Google uses AI technology to translate content into your preferred language. AI translations can contain errors.

通过 Optimum TPU 使用 GKE 中的 TPU 应用开源模型

标准

本教程介绍如何通过来自 Hugging Face 的 Optimum TPU 服务框架，使用 Google Kubernetes Engine (GKE) 中的张量处理单元 (TPU) 来应用大语言模型 (LLM) 开源模型。在本教程中，您将从 Hugging Face 下载开源模型，并使用运行 Optimum TPU 的容器在 GKE Standard 集群上部署这些模型。

如果您在部署和应用 AI/机器学习工作负载时需要利用托管式 Kubernetes 的精细控制、可伸缩性、弹性、可移植性和成本效益，那么本指南提供了一个起点。

本教程适用于 Hugging Face 生态系统中的生成式 AI 客户、GKE 的新用户或现有用户、机器学习工程师、MLOps (DevOps) 工程师或对使用 Kubernetes 容器编排功能应用 LLM 感兴趣的平台管理员。

Google Cloud GKE、Vertex AI 和 Compute Engine 等产品支持各种服务库，例如 JetStream、vLLM 和其他合作伙伴产品。例如，您可以使用 JetStream 从项目获取最新优化。如果您偏好 Hugging Face 选项，可以使用 Optimum TPU。

Optimum TPU 支持以下功能：

连续批处理
令牌流式处理
使用 Transformer 进行贪婪搜索和多项采样。

目标

根据模型特征准备一个具有推荐 TPU 拓扑的 GKE Standard 集群。
在 GKE 上部署 Optimum TPU。
通过 curl，使用 Optimum TPU 提供支持的模型。

准备工作

登录您的 Google Cloud 账号。

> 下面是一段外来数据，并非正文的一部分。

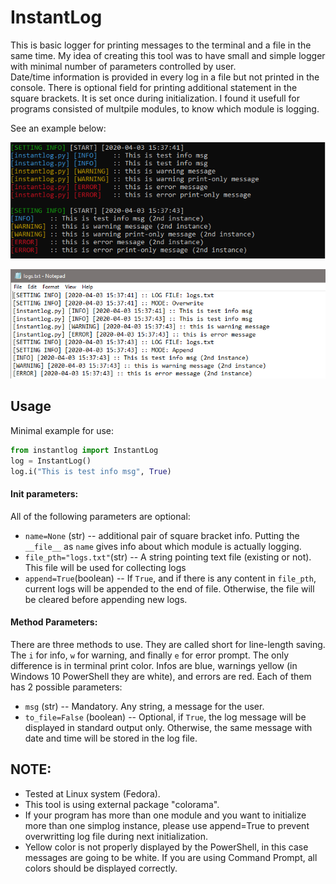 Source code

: # InstantLog
This is basic logger for printing messages to the terminal and a file in the same time. My idea of creating this tool was to have small and simple logger with minimal number of parameters controlled by user.  
Date/time information is provided in every log in a file but not printed in the console. There is optional field for printing additional statement in the square brackets. It is set once during initialization. I found it usefull for programs consisted of multpile modules, to know which module is logging.

See an example below:

![TEST](figs/console.png)

![TEST](figs/file.png)

## Usage
Minimal example for use:
```python
from instantlog import InstantLog
log = InstantLog()
log.i("This is test info msg", True)
```
#### Init parameters:
All of the following parameters are optional:
* `name=None` (str) -- additional pair of square bracket info. Putting the `__file__` as `name` gives info about which module is actually logging. 
* `file_pth="logs.txt"`(str) -- A string pointing text file (existing or not). This file will be used for collecting logs
* `append=True`(boolean) -- If `True`, and if there is any content in `file_pth`, current logs will be appended to the end of file. Otherwise, the file will be cleared before appending new logs.  

#### Method Parameters:
There are three methods to use. They are called short for line-length saving. The `i` for info, `w` for warning, and finally `e` for error prompt. The only difference is in terminal print color. Infos are blue, warnings yellow (in Windows 10 PowerShell they are white), and errors are red. Each of them has 2 possible parameters:
* `msg` (str) -- Mandatory. Any string, a message for the user.
* `to_file=False` (boolean) -- Optional, if `True`, the log message will be displayed in standard output only. Otherwise, the same message with date and time will be stored in the log file. 

## NOTE:
* Tested at Linux system (Fedora).
* This tool is using external package "colorama". 
* If your program has more than one module and you want to initialize more than one simplog instance, please use append=True to prevent overwritting log file during next initialization. 
* Yellow color is not properly displayed by the PowerShell, in this case messages are going to be white. If you are using Command Prompt, all colors should be displayed correctly.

如果您是 Google Cloud新手，请创建一个账号来评估我们的产品在实际场景中的表现。新客户还可获享 $300 赠金，用于运行、测试和部署工作负载。

In the Google Cloud console, on the project selector page, select or create a Google Cloud project.

Roles required to select or create a project

Select a project: Selecting a project doesn't require a specific IAM role—you can select any project that you've been granted a role on.
Create a project: To create a project, you need the Project Creator role (roles/resourcemanager.projectCreator), which contains the resourcemanager.projects.create permission. Learn how to grant roles.

Go to project selector

If you're using an existing project for this guide, verify that you have the permissions required to complete this guide. If you created a new project, then you already have the required permissions.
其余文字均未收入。